[Stored items from a collection]
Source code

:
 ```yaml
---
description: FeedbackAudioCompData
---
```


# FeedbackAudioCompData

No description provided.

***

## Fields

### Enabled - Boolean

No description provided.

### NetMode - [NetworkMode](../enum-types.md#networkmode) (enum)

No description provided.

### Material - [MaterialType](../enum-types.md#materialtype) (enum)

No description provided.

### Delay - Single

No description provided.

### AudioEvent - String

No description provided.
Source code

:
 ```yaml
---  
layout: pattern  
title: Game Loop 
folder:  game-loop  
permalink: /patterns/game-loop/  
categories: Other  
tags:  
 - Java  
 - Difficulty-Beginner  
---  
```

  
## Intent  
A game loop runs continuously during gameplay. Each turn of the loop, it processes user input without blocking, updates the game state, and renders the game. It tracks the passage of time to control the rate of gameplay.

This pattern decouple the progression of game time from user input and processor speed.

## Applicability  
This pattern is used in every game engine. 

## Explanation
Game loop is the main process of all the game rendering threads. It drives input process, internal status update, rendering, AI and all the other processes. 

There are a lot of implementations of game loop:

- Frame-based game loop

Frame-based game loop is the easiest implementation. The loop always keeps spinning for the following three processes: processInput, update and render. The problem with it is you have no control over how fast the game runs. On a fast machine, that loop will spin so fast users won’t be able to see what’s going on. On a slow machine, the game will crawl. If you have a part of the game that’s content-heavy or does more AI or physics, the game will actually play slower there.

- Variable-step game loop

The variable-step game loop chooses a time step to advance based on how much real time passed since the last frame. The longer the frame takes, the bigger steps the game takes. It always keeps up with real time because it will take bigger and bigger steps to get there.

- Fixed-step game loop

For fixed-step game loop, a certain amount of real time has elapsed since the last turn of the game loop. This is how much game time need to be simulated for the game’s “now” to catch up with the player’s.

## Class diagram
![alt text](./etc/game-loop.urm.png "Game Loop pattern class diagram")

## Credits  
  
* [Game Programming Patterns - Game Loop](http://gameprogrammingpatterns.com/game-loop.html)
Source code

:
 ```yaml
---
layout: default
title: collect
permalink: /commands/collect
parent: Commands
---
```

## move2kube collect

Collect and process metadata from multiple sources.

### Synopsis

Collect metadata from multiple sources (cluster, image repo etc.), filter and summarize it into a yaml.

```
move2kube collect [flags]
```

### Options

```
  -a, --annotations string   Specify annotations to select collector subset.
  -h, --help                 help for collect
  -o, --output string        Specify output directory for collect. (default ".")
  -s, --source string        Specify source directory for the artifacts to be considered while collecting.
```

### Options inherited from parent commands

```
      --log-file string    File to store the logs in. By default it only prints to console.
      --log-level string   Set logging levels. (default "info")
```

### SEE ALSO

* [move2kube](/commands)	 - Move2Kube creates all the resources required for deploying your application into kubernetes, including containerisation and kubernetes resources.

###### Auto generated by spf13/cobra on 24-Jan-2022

» **Required action**
Would you mind copying all of the records exactly?

» **Answer section**
Source code

:
 ```yaml
---
description: FeedbackAudioCompData
---
```


# FeedbackAudioCompData

No description provided.

***

## Fields

### Enabled - Boolean

No description provided.

### NetMode - [NetworkMode](../enum-types.md#networkmode) (enum)

No description provided.

### Material - [MaterialType](../enum-types.md#materialtype) (enum)

No description provided.

### Delay - Single

No description provided.

### AudioEvent - String

No description provided.
Source code

:
 ```yaml
---  
layout: pattern  
title: Game Loop 
folder:  game-loop  
permalink: /patterns/game-loop/  
categories: Other  
tags:  
 - Java  
 - Difficulty-Beginner  
---  
```

  
## Intent  
A game loop runs continuously during gameplay. Each turn of the loop, it processes user input without blocking, updates the game state, and renders the game. It tracks the passage of time to control the rate of gameplay.

This pattern decouple the progression of game time from user input and processor speed.

## Applicability  
This pattern is used in every game engine. 

## Explanation
Game loop is the main process of all the game rendering threads. It drives input process, internal status update, rendering, AI and all the other processes. 

There are a lot of implementations of game loop:

- Frame-based game loop

Frame-based game loop is the easiest implementation. The loop always keeps spinning for the following three processes: processInput, update and render. The problem with it is you have no control over how fast the game runs. On a fast machine, that loop will spin so fast users won’t be able to see what’s going on. On a slow machine, the game will crawl. If you have a part of the game that’s content-heavy or does more AI or physics, the game will actually play slower there.

- Variable-step game loop

The variable-step game loop chooses a time step to advance based on how much real time passed since the last frame. The longer the frame takes, the bigger steps the game takes. It always keeps up with real time because it will take bigger and bigger steps to get there.

- Fixed-step game loop

For fixed-step game loop, a certain amount of real time has elapsed since the last turn of the game loop. This is how much game time need to be simulated for the game’s “now” to catch up with the player’s.

## Class diagram
![alt text](./etc/game-loop.urm.png "Game Loop pattern class diagram")

## Credits  
  
* [Game Programming Patterns - Game Loop](http://gameprogrammingpatterns.com/game-loop.html)
Source code

:
 ```yaml
---
layout: default
title: collect
permalink: /commands/collect
parent: Commands
---
```

## move2kube collect

Collect and process metadata from multiple sources.

### Synopsis

Collect metadata from multiple sources (cluster, image repo etc.), filter and summarize it into a yaml.

```
move2kube collect [flags]
```

### Options

```
  -a, --annotations string   Specify annotations to select collector subset.
  -h, --help                 help for collect
  -o, --output string        Specify output directory for collect. (default ".")
  -s, --source string        Specify source directory for the artifacts to be considered while collecting.
```

### Options inherited from parent commands

```
      --log-file string    File to store the logs in. By default it only prints to console.
      --log-level string   Set logging levels. (default "info")
```

### SEE ALSO

* [move2kube](/commands)	 - Move2Kube creates all the resources required for deploying your application into kubernetes, including containerisation and kubernetes resources.

###### Auto generated by spf13/cobra on 24-Jan-2022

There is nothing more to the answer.